Me & my b/f have been going out for 6years now. He broke up with me 3 time already but we got back together again. I always thought that I can never live without him. I know Im far from perfect and vice versa. He always says he wants his space, wants to go out with his freinds, etc. I have become so insecure over these couple of years coz it feels like he is constantly finding away not to be with me. He says he loves me but I just dont feel it. Whenever we watch a movie and it has a naked lady in, I get upset or when he chats to another female. I dont want to feel like this anymore. For these past 3 months he has been working overtime, weekends and I seldom get to see him. I always make a effort to be with him but it seems like he is not interested.
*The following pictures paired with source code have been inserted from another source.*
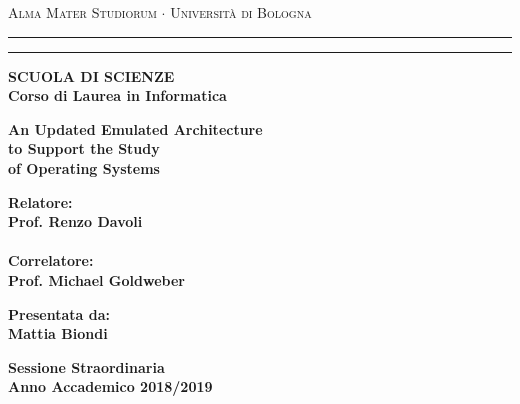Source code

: \documentclass[12pt,a4paper,openright,twoside]{report}
\begin{document}
\begin{titlepage}
	\begin{center}
		{{\Large{\textsc{Alma Mater Studiorum $\cdot$ Università di
							Bologna}}}} \rule[0.1cm]{15.8cm}{0.1mm}
		\rule[0.5cm]{15.8cm}{0.6mm}
		{\small{\bf SCUOLA DI SCIENZE\\
				Corso di Laurea in Informatica }}
	\end{center}
	\vspace{15mm}
	\begin{center}
		{\LARGE{\bf An Updated Emulated Architecture}}\\
		\vspace{3mm}
		{\LARGE{\bf to Support the Study}}\\
		\vspace{3mm}
		{\LARGE{\bf of Operating Systems}}\\
	\end{center}
	\vspace{40mm}
	\par
	\noindent
	\begin{minipage}[t]{0.47\textwidth}
		{\large{\bf Relatore:\\
				Prof. Renzo Davoli\\\\
				Correlatore:\\
				Prof. Michael Goldweber}}
	\end{minipage}
	\hfill
	\begin{minipage}[t]{0.47\textwidth}\raggedleft
		{\large{\bf Presentata da:\\
				Mattia Biondi}}
	\end{minipage}
	\vspace{20mm}
	\begin{center}
		{\large{\bf Sessione Straordinaria\\
				Anno Accademico 2018/2019}}
	\end{center}
\end{titlepage}
\end{document}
He doesnt phone me during the day, or evens just a sms. Its like he doesnt mind not being in contact with me at all. Im, I being unreasonable. I just feel like he doesnt care, I try so hard to show him how much I care about him. Please give me advise, I love him
Answer 364 views
Expert
CyberShrink
cybershrink

01 Jan 0001

I have a feeling that whenever the "I cannot live without him/her" feeling arises, one needs to take deep breaths and consider counselling. After a long life together, it can indeed be very hard to live without a long-loved one. But within the first decade or so, it's possibly hyperbole, or obsession. Again, as in other similar questions recently, you seem to be describing an excessive degree of attachment and clinging, an insecurity that speaks of low self-estem, and a need for counselling to sort this out so you can be a happier but more independent member of such a relationship. it could well be because of how clinging you have become, that he has been drawing back and seeming less interested. One wants a relationship with a real, independently breathing woman, not with a Siamese Twin ! ANd MOST normal men don't phone or SMS their lover during the day --- if they did, the economy would be in much worse shape than it is ! yes, you have been unreasonable, and by modifying this possessiveness in counselling, you could make the whole relationship much more wholesome and more secure.